🤖 AI Summary
Intelligent agents with limited nested reasoning—such as low-order agents in Interactive Partially Observable Markov Decision Processes (IPOMDPs)—are vulnerable to manipulation by higher-order adversaries; existing recursive modeling frameworks struggle to simultaneously ensure interpretability and robust countermeasures.
Method: We propose the ℵ-IPOMDP framework, the first to integrate statistical anomaly detection with *out-of-belief* policies within the IPOMDP formalism. This enables low-order agents to detect deceptive behavior and enact credible deterrence without requiring explicit understanding of higher-order reasoning mechanisms.
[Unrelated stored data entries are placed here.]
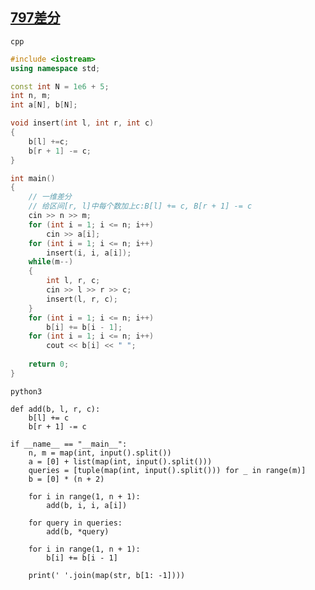 [797差分](https://www.acwing.com/problem/content/799/)
---

```cpp```
```cpp
#include <iostream>
using namespace std;

const int N = 1e6 + 5;
int n, m;
int a[N], b[N];

void insert(int l, int r, int c)
{
    b[l] +=c;
    b[r + 1] -= c;
}

int main()
{
    // 一维差分
    // 给区间[r, l]中每个数加上c:B[l] += c, B[r + 1] -= c
    cin >> n >> m;
    for (int i = 1; i <= n; i++)
        cin >> a[i];
    for (int i = 1; i <= n; i++)
        insert(i, i, a[i]);
    while(m--)
    {
        int l, r, c;
        cin >> l >> r >> c;
        insert(l, r, c);
    }
    for (int i = 1; i <= n; i++)
        b[i] += b[i - 1];
    for (int i = 1; i <= n; i++)
        cout << b[i] << " ";
    
    return 0;
}
```
```python3```
```python3
def add(b, l, r, c):
    b[l] += c
    b[r + 1] -= c
    
if __name__ == "__main__":
    n, m = map(int, input().split())
    a = [0] + list(map(int, input().split()))
    queries = [tuple(map(int, input().split())) for _ in range(m)]
    b = [0] * (n + 2)
    
    for i in range(1, n + 1):
        add(b, i, i, a[i])
    
    for query in queries:
        add(b, *query)
    
    for i in range(1, n + 1):
        b[i] += b[i - 1]
    
    print(' '.join(map(str, b[1: -1])))
```

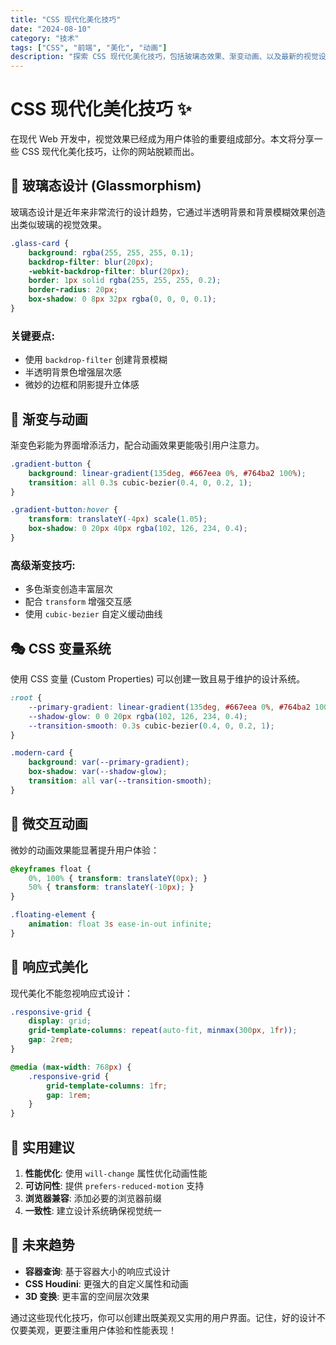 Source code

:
 ```yaml
---
title: "CSS 现代化美化技巧"
date: "2024-08-10"
category: "技术"
tags: ["CSS", "前端", "美化", "动画"]
description: "探索 CSS 现代化美化技巧，包括玻璃态效果、渐变动画、以及最新的视觉设计趋势。"
---
```


# CSS 现代化美化技巧 ✨

在现代 Web 开发中，视觉效果已经成为用户体验的重要组成部分。本文将分享一些 CSS 现代化美化技巧，让你的网站脱颖而出。

## 🎨 玻璃态设计 (Glassmorphism)

玻璃态设计是近年来非常流行的设计趋势，它通过半透明背景和背景模糊效果创造出类似玻璃的视觉效果。

```css
.glass-card {
    background: rgba(255, 255, 255, 0.1);
    backdrop-filter: blur(20px);
    -webkit-backdrop-filter: blur(20px);
    border: 1px solid rgba(255, 255, 255, 0.2);
    border-radius: 20px;
    box-shadow: 0 8px 32px rgba(0, 0, 0, 0.1);
}
```

### 关键要点:
- 使用 `backdrop-filter` 创建背景模糊
- 半透明背景色增强层次感
- 微妙的边框和阴影提升立体感

## 🌈 渐变与动画

渐变色彩能为界面增添活力，配合动画效果更能吸引用户注意力。

```css
.gradient-button {
    background: linear-gradient(135deg, #667eea 0%, #764ba2 100%);
    transition: all 0.3s cubic-bezier(0.4, 0, 0.2, 1);
}

.gradient-button:hover {
    transform: translateY(-4px) scale(1.05);
    box-shadow: 0 20px 40px rgba(102, 126, 234, 0.4);
}
```

### 高级渐变技巧:
- 多色渐变创造丰富层次
- 配合 `transform` 增强交互感
- 使用 `cubic-bezier` 自定义缓动曲线

## 🎭 CSS 变量系统

使用 CSS 变量 (Custom Properties) 可以创建一致且易于维护的设计系统。

```css
:root {
    --primary-gradient: linear-gradient(135deg, #667eea 0%, #764ba2 100%);
    --shadow-glow: 0 0 20px rgba(102, 126, 234, 0.4);
    --transition-smooth: 0.3s cubic-bezier(0.4, 0, 0.2, 1);
}

.modern-card {
    background: var(--primary-gradient);
    box-shadow: var(--shadow-glow);
    transition: all var(--transition-smooth);
}
```

## 🌟 微交互动画

微妙的动画效果能显著提升用户体验：

```css
@keyframes float {
    0%, 100% { transform: translateY(0px); }
    50% { transform: translateY(-10px); }
}

.floating-element {
    animation: float 3s ease-in-out infinite;
}
```

## 📱 响应式美化

现代美化不能忽视响应式设计：

```css
.responsive-grid {
    display: grid;
    grid-template-columns: repeat(auto-fit, minmax(300px, 1fr));
    gap: 2rem;
}

@media (max-width: 768px) {
    .responsive-grid {
        grid-template-columns: 1fr;
        gap: 1rem;
    }
}
```

## 🎯 实用建议

1. **性能优化**: 使用 `will-change` 属性优化动画性能
2. **可访问性**: 提供 `prefers-reduced-motion` 支持
3. **浏览器兼容**: 添加必要的浏览器前缀
4. **一致性**: 建立设计系统确保视觉统一

## 🔮 未来趋势

- **容器查询**: 基于容器大小的响应式设计
- **CSS Houdini**: 更强大的自定义属性和动画
- **3D 变换**: 更丰富的空间层次效果

通过这些现代化技巧，你可以创建出既美观又实用的用户界面。记住，好的设计不仅要美观，更要注重用户体验和性能表现！
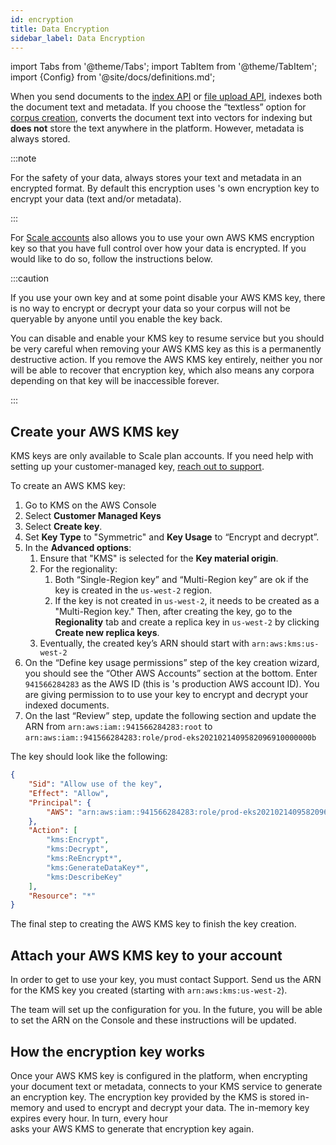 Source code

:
 ```yaml
---
id: encryption
title: Data Encryption
sidebar_label: Data Encryption
---
```


import Tabs from '@theme/Tabs';
import TabItem from '@theme/TabItem';
import {Config} from '@site/docs/definitions.md';

When you send documents to the
[index API](/docs/api-reference/indexing-apis/indexing) or
[file upload API](/docs/api-reference/indexing-apis/file-upload/file-upload), <Config v="names.product"/> 
indexes both the document text and metadata. If you 
choose the “textless” option for [corpus creation](/docs/api-reference/admin-apis/create-corpus), <Config v="names.product"/> converts 
the document text into vectors for indexing but **does not** store the text 
anywhere in the platform. However, metadata is always stored. 

:::note

For the safety 
of your data, <Config v="names.product"/> always stores your text and metadata 
in an encrypted format. By default this encryption uses <Config v="names.product"/>'s own
 encryption key to encrypt your data (text and/or metadata).

:::

For [Scale accounts](https://vectara.com/pricing/) <Config v="names.product"/>
also allows you to use your own AWS KMS encryption key so that you have full
control over how your data is encrypted.  If you would like to do so, follow
the instructions below.

:::caution

If you use your own key and at some point disable your AWS KMS key, there is no
way to encrypt or decrypt your data so your corpus will not be queryable by
anyone until you enable the key back. 

You can disable and enable your KMS key
to resume service but you should be very careful when removing your AWS KMS key
as this is a permanently destructive action. If you remove the AWS KMS key
entirely, neither you nor <Config v="names.company"/> will be able to recover
that encryption key, which also means any <Config v="names.product"/> corpora
depending on that key will be inaccessible forever.

:::

## Create your AWS KMS key
KMS keys are only available to Scale plan accounts.  If you need help with setting
up your customer-managed key, [reach out to support](https://vectara.com/contact-us/).

To create an AWS KMS key:
1. Go to KMS on the AWS Console
2. Select **Customer Managed Keys**
3. Select **Create key**.
4. Set **Key Type** to "Symmetric" and **Key Usage** to “Encrypt and decrypt”.
5. In the **Advanced options**:
    1. Ensure that "KMS" is selected for the **Key material origin**.
    2. For the regionality:
        1. Both “Single-Region key” and “Multi-Region key” are ok if the key
        is created in the `us-west-2` region.
        2. If the key is not created in `us-west-2`, it needs to be created as
        a "Multi-Region key."  Then, after creating the key, go to the
        **Regionality** tab and create a replica key in `us-west-2` by clicking
        **Create new replica keys**.
    3. Eventually, the created key’s ARN should start with `arn:aws:kms:us-west-2`
6. On the “Define key usage permissions” step of the key creation wizard, you
should see the “Other AWS Accounts” section at the bottom. Enter `941566284283`
as the AWS ID (this is <Config v="names.product"/>'s production AWS account ID).
You are giving permission to <Config v="names.product"/> to use your key to
encrypt and decrypt your indexed documents.
1. On the last “Review” step, update the following section and
update the ARN from `arn:aws:iam::941566284283:root`
to `arn:aws:iam::941566284283:role/prod-eks2021021409582096910000000b`

The key should look like the following:
```json
{
    "Sid": "Allow use of the key",
    "Effect": "Allow",
    "Principal": {
        "AWS": "arn:aws:iam::941566284283:role/prod-eks2021021409582096910000000b"
    },
    "Action": [
        "kms:Encrypt",
        "kms:Decrypt",
        "kms:ReEncrypt*",
        "kms:GenerateDataKey*",
        "kms:DescribeKey"
    ],
    "Resource": "*"
}
```

The final step to creating the AWS KMS key to finish the key creation.

## Attach your AWS KMS key to your account

In order to get <Config v="names.product"/> to use your key, you must
contact <Config v="names.company"/> Support. Send us the ARN for the KMS key
you created (starting with `arn:aws:kms:us-west-2`).

The <Config v="names.company"/> team will set up the configuration for you. In
the future, you will be able to set the ARN on the <Config v="names.product"/>
Console and these instructions will be updated.

## How the encryption key works

Once your AWS KMS key is configured in the platform, when encrypting your
document text or metadata, <Config v="names.product"/> connects to your KMS
service to generate an encryption key. The encryption key provided by the KMS
is stored in-memory and used to encrypt and decrypt your data. The in-memory 
key expires every hour. In turn, every hour <Config v="names.product"/>  
asks your AWS KMS to generate that encryption key again.
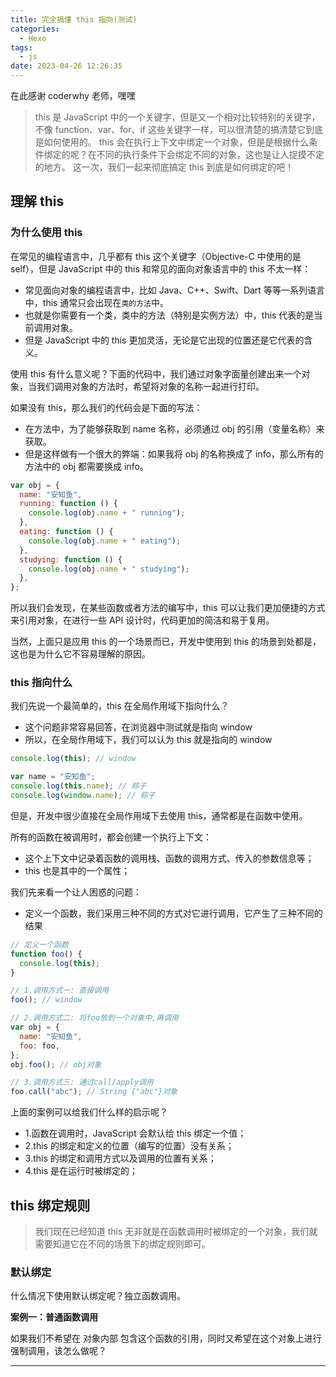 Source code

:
 ```yaml
---
title: 完全搞懂 this 指向(测试)
categories:
  - Hexo
tags:
  - js
date: 2023-04-26 12:26:35
---
```


在此感谢 coderwhy 老师，嘿嘿

> this 是 JavaScript 中的一个关键字，但是又一个相对比较特别的关键字，不像 function、var、for、if 这些关键字一样，可以很清楚的搞清楚它到底是如何使用的。
> this 会在执行上下文中绑定一个对象，但是是根据什么条件绑定的呢？在不同的执行条件下会绑定不同的对象，这也是让人捉摸不定的地方。
> 这一次，我们一起来彻底搞定 this 到底是如何绑定的吧！

## 理解 this

### 为什么使用 this

在常见的编程语言中，几乎都有 this 这个关键字（Objective-C 中使用的是 self），但是 JavaScript 中的 this 和常见的面向对象语言中的 this 不太一样：

- 常见面向对象的编程语言中，比如 Java、C++、Swift、Dart 等等一系列语言中，this 通常只会出现在`类的方法`中。
- 也就是你需要有一个类，类中的方法（特别是实例方法）中，this 代表的是当前调用对象。
- 但是 JavaScript 中的 this 更加灵活，无论是它出现的位置还是它代表的含义。

使用 this 有什么意义呢？下面的代码中，我们通过对象字面量创建出来一个对象，当我们调用对象的方法时，希望将对象的名称一起进行打印。

如果没有 this，那么我们的代码会是下面的写法：

- 在方法中，为了能够获取到 name 名称，必须通过 obj 的引用（变量名称）来获取。
- 但是这样做有一个很大的弊端：如果我将 obj 的名称换成了 info，那么所有的方法中的 obj 都需要换成 info。

```javaScript
var obj = {
  name: "安知鱼",
  running: function () {
    console.log(obj.name + " running");
  },
  eating: function () {
    console.log(obj.name + " eating");
  },
  studying: function () {
    console.log(obj.name + " studying");
  },
};
```

所以我们会发现，在某些函数或者方法的编写中，this 可以让我们更加便捷的方式来引用对象，在进行一些 API 设计时，代码更加的简洁和易于复用。

当然，上面只是应用 this 的一个场景而已，开发中使用到 this 的场景到处都是，这也是为什么它不容易理解的原因。

### this 指向什么

我们先说一个最简单的，this 在全局作用域下指向什么？

- 这个问题非常容易回答，在浏览器中测试就是指向 window
- 所以，在全局作用域下，我们可以认为 this 就是指向的 window

```javaScript
console.log(this); // window

var name = "安知鱼";
console.log(this.name); // 粽子
console.log(window.name); // 粽子
```

但是，开发中很少直接在全局作用域下去使用 this，通常都是在函数中使用。

所有的函数在被调用时，都会创建一个执行上下文：

- 这个上下文中记录着函数的调用栈、函数的调用方式、传入的参数信息等；
- this 也是其中的一个属性；

我们先来看一个让人困惑的问题：

- 定义一个函数，我们采用三种不同的方式对它进行调用，它产生了三种不同的结果

```javaScript
// 定义一个函数
function foo() {
  console.log(this);
}

// 1.调用方式一: 直接调用
foo(); // window

// 2.调用方式二: 将foo放到一个对象中,再调用
var obj = {
  name: "安知鱼",
  foo: foo,
};
obj.foo(); // obj对象

// 3.调用方式三: 通过call/apply调用
foo.call("abc"); // String {"abc"}对象
```

上面的案例可以给我们什么样的启示呢？

- 1.函数在调用时，JavaScript 会默认给 this 绑定一个值；
- 2.this 的绑定和定义的位置（编写的位置）没有关系；
- 3.this 的绑定和调用方式以及调用的位置有关系；
- 4.this 是在运行时被绑定的；

## this 绑定规则

> 我们现在已经知道 this 无非就是在函数调用时被绑定的一个对象，我们就需要知道它在不同的场景下的绑定规则即可。

### 默认绑定

什么情况下使用默认绑定呢？独立函数调用。

<strong>案例一：普通函数调用</strong>

如果我们不希望在 对象内部 包含这个函数的引用，同时又希望在这个对象上进行强制调用，该怎么做呢？

<hr/>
Contribution/Results: ℵ-IPOMDP significantly reduces the success rate of higher-order exploitation in both mixed-motive and zero-sum games, thereby enhancing interaction fairness. It provides a lightweight, deployable robust adversarial mechanism for AI safety, cybersecurity, and cognitive modeling—balancing computational efficiency, interpretability, and resilience against strategic deception.
📝 Abstract
Social agents with finitely nested opponent models are vulnerable to manipulation by agents with deeper reasoning and more sophisticated opponent modelling. This imbalance, rooted in logic and the theory of recursive modelling frameworks, cannot be solved directly. We propose a computational framework, $aleph$-IPOMDP, augmenting model-based RL agents' Bayesian inference with an anomaly detection algorithm and an out-of-belief policy. Our mechanism allows agents to realize they are being deceived, even if they cannot understand how, and to deter opponents via a credible threat. We test this framework in both a mixed-motive and zero-sum game. Our results show the $aleph$ mechanism's effectiveness, leading to more equitable outcomes and less exploitation by more sophisticated agents. We discuss implications for AI safety, cybersecurity, cognitive science, and psychiatry.